SOES3042/6025 Computational Data Analysis for Ocean and Earth Scientists Assignment 2
Hello, dear friend, you can consult us at any time if you have any questions, add WeChat: daixieit
Computational Data Analysis for Ocean and Earth Scientists
SOES3042/6025 – Assignment 2 (Signal)
In this assignment, you will apply the signal theory learned in the lectures and the programming skills gained from the practicals to analyse real-world data in much the same way as you would for a genuine research project. You will encounter difficulties that are common when dealing with real-world data, and you will use your initiative to address them. You will look at two oceanographic data sets obtained via remote sensing: one physical data set (sea surface height anomaly) and one biological data set (surface chlorophyll concentration). You will apply signal-processing methods to extract information from each dataset and relate them to one another.
Instructions
This assignment accounts for 60% of the overall module mark. You will need to submit two files via Turnitin by 2 pm, Monday 15th December: (1) a PDF file reporting your answers (supported by relevant figures) to the problems and (2) a Jupyter Notebook file containing all the Python code you used to generate the answers and relevant figures. Name the files as “SOES3042_A2_ID_LastName.pdf” and “SOES3042_A2_ID_LastName.ipynb”, respectively. Replace “ID” with your 8-digit student ID and “LastName” with your last name. If you are taking SOES6025, replace “3042” with “6025”.
Please note that only the PDF file will be marked. Your code file will not be marked, but it is required and will enable me to see where your results came from. Use a separate code cell for each problem, ensuring that running the code cell will produce the corresponding results and plots shown in your report. Complete this assignment following the instructions below.
(1) Write your answer in the form of an individual written and well-structured short report accompanied by suitable figures, using the Word answer template provided. Once you complete your answers for the assignment, please make sure you save your final answers as a PDF file and submit it via Turnitin. Please also:
§ Ensure that each task is clearly addressed and that you also describe your approach to the task (do this without referring to programming details).

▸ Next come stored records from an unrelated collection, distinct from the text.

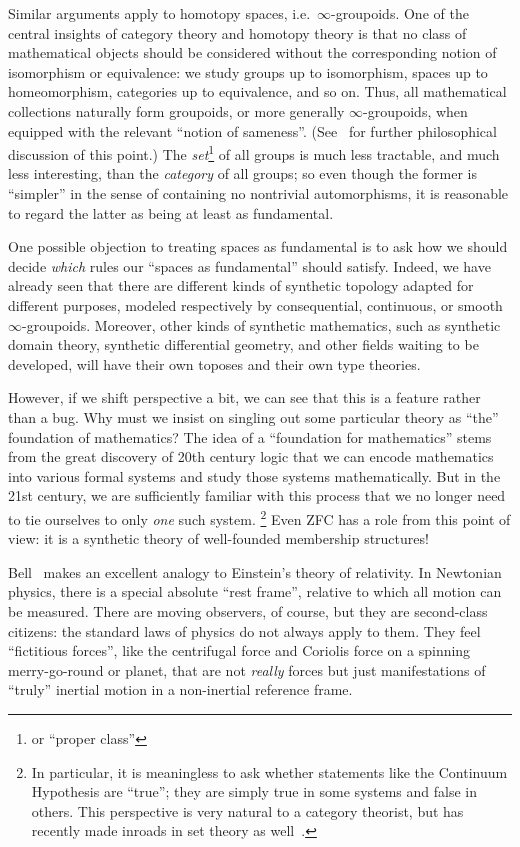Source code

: \documentclass[10pt]{article}
\def\oo{\ensuremath{\infty}}
\numberwithin{equation}{section}
\begin{document}
Similar arguments apply to homotopy spaces, i.e.\ $\oo$-groupoids.
One of the central insights of category theory and homotopy theory is that no class of mathematical objects should be considered without the corresponding notion of isomorphism or equivalence:
we study groups up to isomorphism, spaces up to homeomorphism, categories up to equivalence, and so on.
Thus, all mathematical collections naturally form groupoids, or more generally $\oo$-groupoids, when equipped with the relevant ``notion of sameness''.
(See~\cite{shulman:synhott} for further philosophical discussion of this point.)
The \emph{set}\footnote{or ``proper class''} of all groups is much less tractable, and much less interesting, than the \emph{category} of all groups; so even though the former is ``simpler'' in the sense of containing no nontrivial automorphisms, it is reasonable to regard the latter as being at least as fundamental.

One possible objection to treating spaces as fundamental is to ask how we should decide \emph{which} rules our ``spaces as fundamental'' should satisfy.
Indeed, we have already seen that there are different kinds of synthetic topology adapted for different purposes, modeled respectively by consequential, continuous, or smooth \oo-groupoids.
Moreover, other kinds of synthetic mathematics, such as synthetic domain theory, synthetic differential geometry, and other fields waiting to be developed, will have their own toposes and their own type theories.

However, if we shift perspective a bit, we can see that this is a feature rather than a bug.
Why must we insist on singling out some particular theory as ``the'' foundation of mathematics?
The idea of a ``foundation for mathematics'' stems from the great discovery of 20th century logic that we can encode mathematics into various formal systems and study those systems mathematically.
But in the 21st century, we are sufficiently familiar with this process that we no longer need to tie ourselves to only \emph{one} such system.%
\footnote{In particular, it is meaningless to ask whether statements like the Continuum Hypothesis are ``true''; they are simply true in some systems and false in others.
This perspective is very natural to a category theorist, but has recently made inroads in set theory as well~\cite{hamkins:multiverse}.}
Even ZFC has a role from this point of view: it is a synthetic theory of well-founded membership structures!

Bell~\cite{bell:topos-lst} makes an excellent analogy to Einstein's theory of relativity.
In Newtonian physics, there is a special absolute ``rest frame'', relative to which all motion can be measured.
There are moving observers, of course, but they are second-class citizens: the standard laws of physics do not always apply to them.
They feel ``fictitious forces'', like the centrifugal force and Coriolis force on a spinning merry-go-round or planet, that are not \emph{really} forces but just manifestations of ``truly'' inertial motion in a non-inertial reference frame.
\end{document}
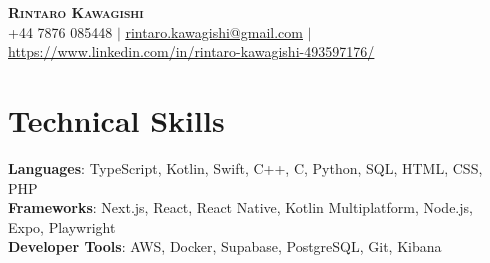 \documentclass[letterpaper,10pt]{article}
\begin{document}

\begin{center}
    \textbf{\Huge \scshape Rintaro Kawagishi} \\ \vspace{1pt}
    +44 7876 085448 $|$ 
		\href{mailto:rintaro.kawagishi@gmail.com}{\underline{rintaro.kawagishi@gmail.com}} $|$ 
    \href{https://www.linkedin.com/in/rintaro-kawagishi-493597176/}{\underline{https://www.linkedin.com/in/rintaro-kawagishi-493597176/}}
\end{center}

\section{Technical Skills}
 \begin{itemize}[leftmargin=0.15in, label={}]
    \small{\item{
     \textbf{Languages}{: TypeScript, Kotlin, Swift, C++, C, Python, SQL, HTML, CSS, PHP} \\
     \textbf{Frameworks}{: Next.js, React, React Native, Kotlin Multiplatform, Node.js, Expo, Playwright} \\
     \textbf{Developer Tools}{: AWS, Docker, Supabase, PostgreSQL, Git, Kibana}
    }}
 \end{itemize}
\end{document}
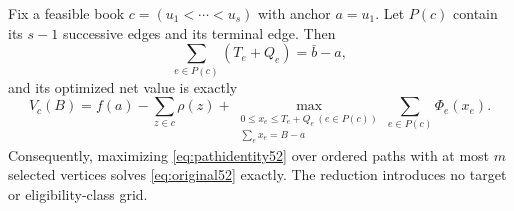 \begin{theorem}\label{thm:path52}
Fix a feasible book $c=(u_1<\cdots<u_s)$ with anchor $a=u_1$. Let $P(c)$ contain its $s-1$ successive edges and its terminal edge. Then
\begin{equation}\label{eq:capacityidentity52}
 \sum_{e\in P(c)}(T_e+Q_e)=\bar b-a,
\end{equation}
and its optimized net value is exactly
\begin{equation}\label{eq:pathidentity52}
 V_c(B)=f(a)-\sum_{z\in c}\rho(z)+
 \max_{\substack{0\leq x_e\leq T_e+Q_e\ (e\in P(c))\\\sum_e x_e=B-a}}\sum_{e\in P(c)}\Phi_e(x_e).
\end{equation}
Consequently, maximizing \eqref{eq:pathidentity52} over ordered paths with at most $m$ selected vertices solves \eqref{eq:original52} exactly. The reduction introduces no target or eligibility-class grid.
\end{theorem}
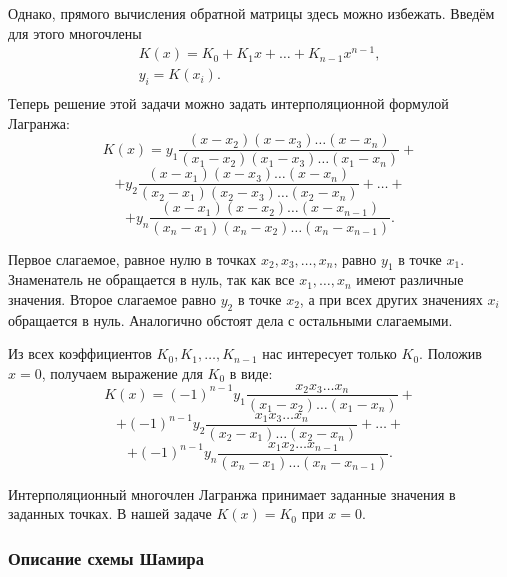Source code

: Однако, прямого вычисления обратной матрицы здесь можно избежать. Введём для этого многочлены
\[ \begin{array}{c}
    K(x)= K_{0} +K_{1} x+ \ldots +K_{n-1} x^{n-1}, \\
    y_{i} =K(x_{i}). \\
\end{array} \]
Теперь решение этой задачи можно задать интерполяционной формулой Лагранжа:
\[
    K(x) = y_1 \frac{(x - x_2)(x - x_3) \dots (x - x_n)} {(x_1-x_2)(x_1-x_3) \dots (x_1-x_n)} +
\] \[
    + y_2 \frac{(x-x_1)(x-x_3) \dots (x-x_n)} {(x_2-x_1)(x_2-x_3) \dots (x_2-x_n)} + \dots +
\] \[
    + y_n \frac{(x-x_1)(x-x_2) \dots (x-x_{n-1})} {(x_n-x_1)(x_n-x_2) \dots (x_n-x_{n-1})}.
\]

Первое слагаемое, равное нулю в точках $x_2, x_3, \dots, x_n$, равно $y_1$ в точке $x_1$. Знаменатель не обращается в нуль, так как все $x_1, \dots, x_n$ имеют различные значения. Второе слагаемое равно $y_2$ в точке $x_2$, а при всех других значениях $x_i$ обращается в нуль. Аналогично обстоят дела с остальными слагаемыми.

Из всех коэффициентов $K_0, K_1, \dots, K_{n-1}$ нас интересует только $K_0$.
Положив $x=0$, получаем выражение для $K_{0} $ в виде:
\[
    K(x) = (-1)^{n-1} y_1 \frac{x_2 x_3 \dots x_n} {(x_1-x_2) \dots (x_1-x_n)} +
\] \[
    + (-1)^{n-1} y_2 \frac{x_1 x_3 \dots x_n} {(x_2-x_1) \dots (x_2-x_n)} + \dots +
\] \[
    + (-1)^{n-1} y_n \frac{x_1 x_2 \dots x_{n-1}} {(x_n-x_1) \dots (x_n-x_{n-1})}.
\]

Интерполяционный многочлен Лагранжа принимает заданные значения в заданных точках. В нашей задаче $K(x)=K_{0}$ при $x=0$.


\subsubsection{Описание схемы Шамира}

§ Do more than simply produce figures and answers to the direct questions. Ask yourself and try to provide answers to questions like: What approximations or assumptions have I made in answering this point? Can I justify these? How do I expect them to affect my results? Is there a way to verify this expectation (the answer may be no)? High marks will only be awarded to answers showing evidence of this thought process.
(2) While using the answer template, you may adjust the size of the answer boxes of “short report” and “figures” for each problem (i.e., Problem 1, Problem 2, etc.), but make sure the answer for each Problem (with “short report” and “figures” combined) does not exceed one side of an A4 paper. Start the answer for a new Problem (i.e., Problem 2, Problem 3, etc.) on a new page. Please use single-line spacing and a font size no smaller than 11 pt.
The data sets
This assignment is associated with two data sets: ssha_tpos_v01u.npz and chlo_swtp_v20b.npz. As you learned from the first part of the module, you can read these .npz files using the load() function in NumPy and then extract relevant data. For example, the following code will allow you to extract the time, lat, long, and ssha data.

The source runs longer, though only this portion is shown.